“I knew your mother. But if she’s gone then she’s gone, and so are my ties to your clan.” Elisa spoke crisply, the tone the one a strict schoolmistress might employ with the children.
“There are people looking for me. They’ll kill me if they find me,” Atl said, spelling it out, because maybe it needed to be spelled in very large, very crimson letters.
“That’s very sad, but there’s nothing I can do.”
Elisa pushed her chair back, as if she were about to rise. Atl spoke quickly, knowing she was losing the woman’s interest.
“You can falsify documents. Passports, ID papers. Stuff that could get me to South America. I have money,” she said, grabbing the envelope she was carrying in her jacket and dumping it on her desk. The woman looked at it as though she’d just skinned a live animal in front of her. Cualli, sensing turmoil, raised his head, alert.
“I haven’t done that in years. I run a clean business now. Clean life.”
“Really,” Atl said flatly.
Atl fixed her eyes on Elisa’s hands. Her nails were painted pink. It wasn’t a cheap manicure, she’d spent money on it. But it was starting to chip away. She saw the tiny spots with missing flecks of paint. One spot, two spots, three. Millimeters.
Atl raised her eyes and stared at Elisa. “I’m running out of time.”
Elisa stood up with her back to them, looking out the window. She wasn’t giving in, not yet, but she was wavering. Atl licked her lips. They felt chapped.
“I can’t stay here much longer. Mexico is too dangerous.”
“What are you doing here, anyway?” Elisa muttered.
“I didn’t have anywhere else to go. I thought you and Bernardino might help me.”
“You have money. You can probably fly abroad.” Elisa made a motion with her right hand, pointing up.
“Yeah, and the airport has too much security and too many scanners. I’d be dead before I get to my seat. It has to be by ground.”
“Then I don’t understand why you simply didn’t try to cross the northern border. It would have been easier to take your chances with the coyotes, no?”
Yeah, like Atl hadn’t thought about that.
“The Necros dominate the North, so that’s a no go. They don’t own Guatemala. Not yet. There will be checkpoints, but with the right papers I can make it down into South America. It’s easier this way.”
“Nothing is easier,” Elisa said. “It’s just another way to get killed.”
“Well, I can’t exactly head back north right now so the only option is south. You used to be a runner for my mother. Surely you can make one more run.”
“Have a good journey. You can walk yourselves out, I trust?”
She ought to have more respect for me, Atl thought. For my family. Though there was precious little left of her family to respect.
Elisa placed her manicured hands on the desk, lacing them together. She returned Atl’s stare.

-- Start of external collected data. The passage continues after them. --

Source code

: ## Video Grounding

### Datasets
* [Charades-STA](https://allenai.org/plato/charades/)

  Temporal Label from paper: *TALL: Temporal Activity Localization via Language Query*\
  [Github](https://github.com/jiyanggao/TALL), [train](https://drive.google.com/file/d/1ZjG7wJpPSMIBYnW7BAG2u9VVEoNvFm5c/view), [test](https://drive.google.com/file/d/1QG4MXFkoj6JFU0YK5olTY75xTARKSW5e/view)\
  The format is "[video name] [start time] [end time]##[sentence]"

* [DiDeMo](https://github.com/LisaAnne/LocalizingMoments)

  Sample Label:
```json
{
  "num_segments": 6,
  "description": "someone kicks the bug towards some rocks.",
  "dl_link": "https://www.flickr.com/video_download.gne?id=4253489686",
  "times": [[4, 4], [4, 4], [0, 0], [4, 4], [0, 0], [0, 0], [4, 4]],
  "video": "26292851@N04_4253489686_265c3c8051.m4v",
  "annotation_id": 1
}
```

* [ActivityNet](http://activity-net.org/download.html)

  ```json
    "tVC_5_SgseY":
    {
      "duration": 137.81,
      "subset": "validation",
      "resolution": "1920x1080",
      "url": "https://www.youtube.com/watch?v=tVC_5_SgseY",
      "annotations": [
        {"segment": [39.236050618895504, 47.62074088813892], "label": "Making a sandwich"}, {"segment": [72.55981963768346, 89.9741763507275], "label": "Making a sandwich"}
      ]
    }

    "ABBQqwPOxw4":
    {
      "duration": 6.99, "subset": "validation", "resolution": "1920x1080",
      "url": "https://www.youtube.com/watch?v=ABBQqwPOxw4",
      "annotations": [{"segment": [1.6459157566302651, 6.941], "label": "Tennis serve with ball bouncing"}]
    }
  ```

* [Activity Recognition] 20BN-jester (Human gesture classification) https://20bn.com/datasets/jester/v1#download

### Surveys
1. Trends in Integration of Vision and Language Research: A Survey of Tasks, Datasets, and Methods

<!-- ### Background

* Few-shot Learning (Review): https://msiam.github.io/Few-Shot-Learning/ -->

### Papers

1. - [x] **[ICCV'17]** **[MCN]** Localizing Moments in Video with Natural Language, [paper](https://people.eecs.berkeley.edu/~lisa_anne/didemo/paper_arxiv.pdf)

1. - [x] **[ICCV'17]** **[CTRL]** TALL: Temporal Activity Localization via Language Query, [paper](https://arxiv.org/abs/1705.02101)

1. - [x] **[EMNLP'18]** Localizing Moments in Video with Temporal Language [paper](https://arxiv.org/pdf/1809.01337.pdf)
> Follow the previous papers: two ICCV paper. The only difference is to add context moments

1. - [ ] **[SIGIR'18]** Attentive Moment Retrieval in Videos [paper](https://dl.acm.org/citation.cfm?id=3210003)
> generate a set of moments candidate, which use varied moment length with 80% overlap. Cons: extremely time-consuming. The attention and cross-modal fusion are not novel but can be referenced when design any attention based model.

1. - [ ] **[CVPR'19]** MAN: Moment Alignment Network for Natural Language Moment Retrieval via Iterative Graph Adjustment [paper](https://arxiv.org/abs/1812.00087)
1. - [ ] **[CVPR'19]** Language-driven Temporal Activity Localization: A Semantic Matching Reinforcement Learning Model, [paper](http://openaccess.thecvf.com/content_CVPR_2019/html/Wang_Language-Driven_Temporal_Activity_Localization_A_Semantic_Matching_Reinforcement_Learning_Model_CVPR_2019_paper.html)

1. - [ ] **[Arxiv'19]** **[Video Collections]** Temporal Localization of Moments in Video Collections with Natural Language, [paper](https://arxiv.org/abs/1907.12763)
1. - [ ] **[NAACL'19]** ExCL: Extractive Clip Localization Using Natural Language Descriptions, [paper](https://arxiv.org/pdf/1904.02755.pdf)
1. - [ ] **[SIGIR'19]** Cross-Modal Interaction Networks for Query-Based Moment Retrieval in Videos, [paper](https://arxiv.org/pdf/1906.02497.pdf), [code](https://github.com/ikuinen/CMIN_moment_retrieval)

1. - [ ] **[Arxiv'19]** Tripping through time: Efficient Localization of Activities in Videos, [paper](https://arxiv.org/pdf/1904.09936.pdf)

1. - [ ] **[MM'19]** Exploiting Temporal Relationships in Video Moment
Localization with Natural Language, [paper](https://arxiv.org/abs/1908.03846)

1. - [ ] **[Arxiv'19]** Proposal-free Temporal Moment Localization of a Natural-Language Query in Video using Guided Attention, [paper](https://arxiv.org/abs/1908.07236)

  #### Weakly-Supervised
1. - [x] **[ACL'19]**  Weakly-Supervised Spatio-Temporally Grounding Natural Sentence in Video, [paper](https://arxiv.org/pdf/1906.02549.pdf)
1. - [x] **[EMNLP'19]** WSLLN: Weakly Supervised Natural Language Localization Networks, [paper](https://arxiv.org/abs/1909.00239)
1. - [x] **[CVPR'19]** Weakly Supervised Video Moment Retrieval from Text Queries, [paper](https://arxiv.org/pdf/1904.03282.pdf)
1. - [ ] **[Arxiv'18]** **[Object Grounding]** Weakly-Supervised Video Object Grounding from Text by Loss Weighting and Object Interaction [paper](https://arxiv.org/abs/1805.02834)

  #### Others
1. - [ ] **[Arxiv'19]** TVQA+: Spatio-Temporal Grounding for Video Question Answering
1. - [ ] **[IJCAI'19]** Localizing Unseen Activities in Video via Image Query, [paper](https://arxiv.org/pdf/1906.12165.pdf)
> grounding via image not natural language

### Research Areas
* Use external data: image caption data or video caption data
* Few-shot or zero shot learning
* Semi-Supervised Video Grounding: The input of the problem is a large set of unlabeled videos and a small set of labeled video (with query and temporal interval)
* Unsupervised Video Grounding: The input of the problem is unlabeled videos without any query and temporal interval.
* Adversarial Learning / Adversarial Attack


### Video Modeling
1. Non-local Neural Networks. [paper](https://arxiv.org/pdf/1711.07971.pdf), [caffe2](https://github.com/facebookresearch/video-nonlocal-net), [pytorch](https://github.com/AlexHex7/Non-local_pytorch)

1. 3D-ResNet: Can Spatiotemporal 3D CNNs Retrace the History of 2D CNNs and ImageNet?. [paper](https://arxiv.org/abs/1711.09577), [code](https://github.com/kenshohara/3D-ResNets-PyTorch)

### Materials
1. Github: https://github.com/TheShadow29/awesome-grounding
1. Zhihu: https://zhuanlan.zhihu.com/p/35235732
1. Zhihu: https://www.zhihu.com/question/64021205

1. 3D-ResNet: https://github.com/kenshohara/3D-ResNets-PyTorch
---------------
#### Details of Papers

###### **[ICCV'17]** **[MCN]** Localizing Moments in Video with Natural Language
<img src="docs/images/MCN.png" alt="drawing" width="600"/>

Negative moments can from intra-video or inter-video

“My mother was your protector,” Atl said in a low voice. “She pulled you out of the gutter. She housed you, fed you, clothed you. If things were the other way around, if it were your daughter asking her for help, she would offer assistance.”

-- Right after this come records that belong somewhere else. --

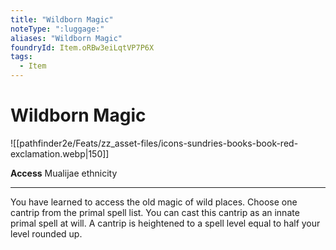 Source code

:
 ```yaml
---
title: "Wildborn Magic"
noteType: ":luggage:"
aliases: "Wildborn Magic"
foundryId: Item.oRBw3eiLqtVP7P6X
tags:
  - Item
---
```


# Wildborn Magic
![[pathfinder2e/Feats/zz_asset-files/icons-sundries-books-book-red-exclamation.webp|150]]

**Access** Mualijae ethnicity

* * *

You have learned to access the old magic of wild places. Choose one cantrip from the primal spell list. You can cast this cantrip as an innate primal spell at will. A cantrip is heightened to a spell level equal to half your level rounded up.
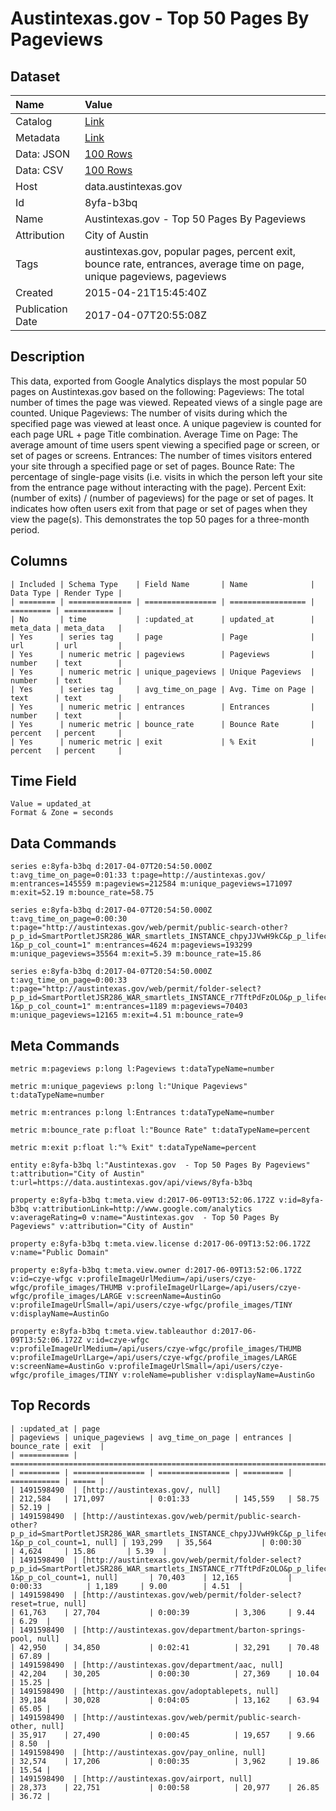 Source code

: # Austintexas.gov - Top 50 Pages By Pageviews

## Dataset

| Name | Value |
| :--- | :---- |
| Catalog | [Link](https://catalog.data.gov/dataset/austintexas-gov-top-50-pages-by-pageviews) |
| Metadata | [Link](https://data.austintexas.gov/api/views/8yfa-b3bq) |
| Data: JSON | [100 Rows](https://data.austintexas.gov/api/views/8yfa-b3bq/rows.json?max_rows=100) |
| Data: CSV | [100 Rows](https://data.austintexas.gov/api/views/8yfa-b3bq/rows.csv?max_rows=100) |
| Host | data.austintexas.gov |
| Id | 8yfa-b3bq |
| Name | Austintexas.gov - Top 50 Pages By Pageviews |
| Attribution | City of Austin |
| Tags | austintexas.gov, popular pages, percent exit, bounce rate, entrances, average time on page, unique pageviews, pageviews |
| Created | 2015-04-21T15:45:40Z |
| Publication Date | 2017-04-07T20:55:08Z |

## Description

This data, exported from Google Analytics displays the most popular 50 pages on Austintexas.gov based on the following: 
Pageviews: The total number of times the page was viewed. Repeated views of a single page are counted.
Unique Pageviews: The number of visits during which the specified page was viewed at least once. A unique pageview is counted for each page URL + page Title combination.
Average Time on Page: The average amount of time users spent viewing a specified page or screen, or set of pages or screens.
Entrances: The number of times visitors entered your site through a specified page or set of pages.
Bounce Rate: The percentage of single-page visits (i.e. visits in which the person left your site from the entrance page without interacting with the page).
Percent Exit: (number of exits) / (number of pageviews) for the page or set of pages. It indicates how often users exit from that page or set of pages when they view the page(s). This demonstrates the top 50 pages for a three-month period.

## Columns

```ls
| Included | Schema Type    | Field Name       | Name              | Data Type | Render Type |
| ======== | ============== | ================ | ================= | ========= | =========== |
| No       | time           | :updated_at      | updated_at        | meta_data | meta_data   |
| Yes      | series tag     | page             | Page              | url       | url         |
| Yes      | numeric metric | pageviews        | Pageviews         | number    | text        |
| Yes      | numeric metric | unique_pageviews | Unique Pageviews  | number    | text        |
| Yes      | series tag     | avg_time_on_page | Avg. Time on Page | text      | text        |
| Yes      | numeric metric | entrances        | Entrances         | number    | text        |
| Yes      | numeric metric | bounce_rate      | Bounce Rate       | percent   | percent     |
| Yes      | numeric metric | exit             | % Exit            | percent   | percent     |
```

## Time Field

```ls
Value = updated_at
Format & Zone = seconds
```

## Data Commands

```ls
series e:8yfa-b3bq d:2017-04-07T20:54:50.000Z t:avg_time_on_page=0:01:33 t:page=http://austintexas.gov/ m:entrances=145559 m:pageviews=212584 m:unique_pageviews=171097 m:exit=52.19 m:bounce_rate=58.75

series e:8yfa-b3bq d:2017-04-07T20:54:50.000Z t:avg_time_on_page=0:00:30 t:page="http://austintexas.gov/web/permit/public-search-other?p_p_id=SmartPortletJSR286_WAR_smartlets_INSTANCE_chpyJJVwH9kC&p_p_lifecycle=1&p_p_state=normal&p_p_mode=view&p_p_col_id=column-1&p_p_col_count=1" m:entrances=4624 m:pageviews=193299 m:unique_pageviews=35564 m:exit=5.39 m:bounce_rate=15.86

series e:8yfa-b3bq d:2017-04-07T20:54:50.000Z t:avg_time_on_page=0:00:33 t:page="http://austintexas.gov/web/permit/folder-select?p_p_id=SmartPortletJSR286_WAR_smartlets_INSTANCE_r7TftPdFzOLO&p_p_lifecycle=1&p_p_state=normal&p_p_mode=view&p_p_col_id=column-1&p_p_col_count=1" m:entrances=1189 m:pageviews=70403 m:unique_pageviews=12165 m:exit=4.51 m:bounce_rate=9
```

## Meta Commands

```ls
metric m:pageviews p:long l:Pageviews t:dataTypeName=number

metric m:unique_pageviews p:long l:"Unique Pageviews" t:dataTypeName=number

metric m:entrances p:long l:Entrances t:dataTypeName=number

metric m:bounce_rate p:float l:"Bounce Rate" t:dataTypeName=percent

metric m:exit p:float l:"% Exit" t:dataTypeName=percent

entity e:8yfa-b3bq l:"Austintexas.gov  - Top 50 Pages By Pageviews" t:attribution="City of Austin" t:url=https://data.austintexas.gov/api/views/8yfa-b3bq

property e:8yfa-b3bq t:meta.view d:2017-06-09T13:52:06.172Z v:id=8yfa-b3bq v:attributionLink=http://www.google.com/analytics v:averageRating=0 v:name="Austintexas.gov  - Top 50 Pages By Pageviews" v:attribution="City of Austin"

property e:8yfa-b3bq t:meta.view.license d:2017-06-09T13:52:06.172Z v:name="Public Domain"

property e:8yfa-b3bq t:meta.view.owner d:2017-06-09T13:52:06.172Z v:id=czye-wfgc v:profileImageUrlMedium=/api/users/czye-wfgc/profile_images/THUMB v:profileImageUrlLarge=/api/users/czye-wfgc/profile_images/LARGE v:screenName=AustinGo v:profileImageUrlSmall=/api/users/czye-wfgc/profile_images/TINY v:displayName=AustinGo

property e:8yfa-b3bq t:meta.view.tableauthor d:2017-06-09T13:52:06.172Z v:id=czye-wfgc v:profileImageUrlMedium=/api/users/czye-wfgc/profile_images/THUMB v:profileImageUrlLarge=/api/users/czye-wfgc/profile_images/LARGE v:screenName=AustinGo v:profileImageUrlSmall=/api/users/czye-wfgc/profile_images/TINY v:roleName=publisher v:displayName=AustinGo
```

## Top Records

```ls
| :updated_at | page                                                                                                                                                                                                           | pageviews | unique_pageviews | avg_time_on_page | entrances | bounce_rate | exit  | 
| =========== | ============================================================================================================================================================================================================== | ========= | ================ | ================ | ========= | =========== | ===== | 
| 1491598490  | [http://austintexas.gov/, null]                                                                                                                                                                                | 212,584   | 171,097          | 0:01:33          | 145,559   | 58.75       | 52.19 | 
| 1491598490  | [http://austintexas.gov/web/permit/public-search-other?p_p_id=SmartPortletJSR286_WAR_smartlets_INSTANCE_chpyJJVwH9kC&p_p_lifecycle=1&p_p_state=normal&p_p_mode=view&p_p_col_id=column-1&p_p_col_count=1, null] | 193,299   | 35,564           | 0:00:30          | 4,624     | 15.86       | 5.39  | 
| 1491598490  | [http://austintexas.gov/web/permit/folder-select?p_p_id=SmartPortletJSR286_WAR_smartlets_INSTANCE_r7TftPdFzOLO&p_p_lifecycle=1&p_p_state=normal&p_p_mode=view&p_p_col_id=column-1&p_p_col_count=1, null]       | 70,403    | 12,165           | 0:00:33          | 1,189     | 9.00        | 4.51  | 
| 1491598490  | [http://austintexas.gov/web/permit/folder-select?reset=true, null]                                                                                                                                             | 61,763    | 27,704           | 0:00:39          | 3,306     | 9.44        | 6.29  | 
| 1491598490  | [http://austintexas.gov/department/barton-springs-pool, null]                                                                                                                                                  | 42,950    | 34,850           | 0:02:41          | 32,291    | 70.48       | 67.89 | 
| 1491598490  | [http://austintexas.gov/department/aac, null]                                                                                                                                                                  | 42,204    | 30,205           | 0:00:30          | 27,369    | 10.04       | 15.25 | 
| 1491598490  | [http://austintexas.gov/adoptablepets, null]                                                                                                                                                                   | 39,184    | 30,028           | 0:04:05          | 13,162    | 63.94       | 65.05 | 
| 1491598490  | [http://austintexas.gov/web/permit/public-search-other, null]                                                                                                                                                  | 35,917    | 27,490           | 0:00:45          | 19,657    | 9.66        | 8.50  | 
| 1491598490  | [http://austintexas.gov/pay_online, null]                                                                                                                                                                      | 32,574    | 17,206           | 0:00:35          | 3,962     | 19.86       | 15.54 | 
| 1491598490  | [http://austintexas.gov/airport, null]                                                                                                                                                                         | 28,373    | 22,751           | 0:00:58          | 20,977    | 26.85       | 36.72 | 
```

“I paid my debt to your mother. I paid it in blood and I don’t owe you anything. Why don’t you go bother Bernardino? Maybe he can do something.”

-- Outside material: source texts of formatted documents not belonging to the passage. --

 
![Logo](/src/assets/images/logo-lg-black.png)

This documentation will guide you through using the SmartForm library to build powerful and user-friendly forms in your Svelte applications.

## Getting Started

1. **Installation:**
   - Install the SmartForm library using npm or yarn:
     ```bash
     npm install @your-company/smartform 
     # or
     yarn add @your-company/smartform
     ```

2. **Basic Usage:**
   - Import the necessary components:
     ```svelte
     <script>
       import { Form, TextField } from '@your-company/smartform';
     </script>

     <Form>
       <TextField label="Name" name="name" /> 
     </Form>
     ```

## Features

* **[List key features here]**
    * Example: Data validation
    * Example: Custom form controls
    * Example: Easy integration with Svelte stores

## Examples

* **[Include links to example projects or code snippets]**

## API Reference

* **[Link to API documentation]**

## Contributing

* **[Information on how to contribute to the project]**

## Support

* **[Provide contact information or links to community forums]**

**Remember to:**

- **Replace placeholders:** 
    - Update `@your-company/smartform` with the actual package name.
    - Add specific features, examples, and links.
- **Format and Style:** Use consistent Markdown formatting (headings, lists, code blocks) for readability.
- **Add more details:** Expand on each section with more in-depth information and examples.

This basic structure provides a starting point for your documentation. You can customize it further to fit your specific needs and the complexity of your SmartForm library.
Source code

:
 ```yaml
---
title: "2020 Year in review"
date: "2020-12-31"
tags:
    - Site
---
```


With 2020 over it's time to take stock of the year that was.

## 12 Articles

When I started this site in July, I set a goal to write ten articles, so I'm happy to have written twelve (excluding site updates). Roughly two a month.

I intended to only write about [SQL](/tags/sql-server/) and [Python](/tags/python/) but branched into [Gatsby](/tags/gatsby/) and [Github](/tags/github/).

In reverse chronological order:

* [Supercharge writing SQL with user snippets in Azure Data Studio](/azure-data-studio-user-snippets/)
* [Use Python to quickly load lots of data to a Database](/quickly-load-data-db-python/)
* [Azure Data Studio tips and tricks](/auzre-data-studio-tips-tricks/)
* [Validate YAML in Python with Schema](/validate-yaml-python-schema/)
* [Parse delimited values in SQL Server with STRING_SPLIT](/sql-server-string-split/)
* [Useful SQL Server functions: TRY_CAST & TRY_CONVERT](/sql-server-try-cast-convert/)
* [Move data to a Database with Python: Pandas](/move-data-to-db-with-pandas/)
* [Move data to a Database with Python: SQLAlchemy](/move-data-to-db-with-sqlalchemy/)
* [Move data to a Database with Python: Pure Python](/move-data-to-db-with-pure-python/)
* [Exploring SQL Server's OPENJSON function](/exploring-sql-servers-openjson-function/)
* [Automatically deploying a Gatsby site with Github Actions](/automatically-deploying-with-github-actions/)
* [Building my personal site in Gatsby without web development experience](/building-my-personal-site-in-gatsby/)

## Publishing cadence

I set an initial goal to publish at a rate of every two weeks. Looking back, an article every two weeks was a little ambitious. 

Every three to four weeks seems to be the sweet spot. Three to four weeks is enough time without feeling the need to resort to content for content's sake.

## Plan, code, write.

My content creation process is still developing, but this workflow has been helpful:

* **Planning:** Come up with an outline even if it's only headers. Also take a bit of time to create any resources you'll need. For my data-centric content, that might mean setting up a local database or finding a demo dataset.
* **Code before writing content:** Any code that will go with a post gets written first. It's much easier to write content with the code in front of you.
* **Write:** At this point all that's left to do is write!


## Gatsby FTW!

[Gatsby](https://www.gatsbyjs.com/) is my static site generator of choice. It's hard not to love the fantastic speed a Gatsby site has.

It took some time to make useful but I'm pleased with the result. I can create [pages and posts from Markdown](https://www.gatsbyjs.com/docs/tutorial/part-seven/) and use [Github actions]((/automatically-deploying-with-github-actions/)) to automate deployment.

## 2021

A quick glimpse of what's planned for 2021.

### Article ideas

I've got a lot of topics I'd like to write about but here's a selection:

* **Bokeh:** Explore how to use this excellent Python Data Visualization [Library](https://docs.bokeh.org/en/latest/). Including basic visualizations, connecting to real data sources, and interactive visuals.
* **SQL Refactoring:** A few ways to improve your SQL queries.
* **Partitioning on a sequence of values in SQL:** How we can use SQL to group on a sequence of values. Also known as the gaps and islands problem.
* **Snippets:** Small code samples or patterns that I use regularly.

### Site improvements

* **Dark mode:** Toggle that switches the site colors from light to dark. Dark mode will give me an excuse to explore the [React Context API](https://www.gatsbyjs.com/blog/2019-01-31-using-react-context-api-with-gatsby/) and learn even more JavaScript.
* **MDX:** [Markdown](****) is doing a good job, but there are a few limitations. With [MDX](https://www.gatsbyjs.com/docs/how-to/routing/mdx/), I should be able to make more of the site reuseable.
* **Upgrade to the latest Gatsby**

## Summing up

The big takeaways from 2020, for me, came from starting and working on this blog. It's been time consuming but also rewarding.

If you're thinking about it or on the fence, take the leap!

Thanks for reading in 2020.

Atl scrutinized the woman’s face. She analyzed the stern line of her mouth, the gray of her hair. Elisa said the words but she didn’t mean them. Elisa was pretending, and Atl knew the deck was stacked in her favor, that she need only find the right words.
“I’ve come for your help. My mother would have … well, if she were alive, she might have come to you herself,” Atl said. “I didn’t know where else to go and she told me that you were the only person she trusted in the whole world. She absolutely trusted you.”
That was not exactly what Atl’s mother had said. No. She’d said that Elisa was like all other humans: a weak fool, predictable and simple. A useful fool, at times. And that if things should worsen Atl would do good to find her because she was not crafty enough to betray anyone and sufficiently nostalgic to remember her years as a vampire’s assistant fondly.
Elisa was leaning forward. Her mouth opening a little, almost as if she was hesitating to ask a question.
Atl lowered her gaze, focusing on her hands.
“She said you were like a sister to her. That’s why I came.” Atl listened to the tick of a clock upon the wall, waiting patiently. Elisa shifted in her seat and sighed. She had her.
“What you ask is not achieved quickly,” Elisa said. “Fake passports, fake ID papers … And the car, of course. I suppose I’ll have to drive you across. It might take me a few days. I can’t produce this stuff out of thin air.”
“I can manage to survive for a few days.”
“I said it might,” Elisa cautioned her. “I’m not sure if I’ll be able to do it. Security gets tighter each day. No one wants more vampires in their territory anymore. Most governments consider you a plague, you know? Have you heard how they’re dealing with your lot in the U.K.? They’ve now got a police force dedicated to handling your kind.”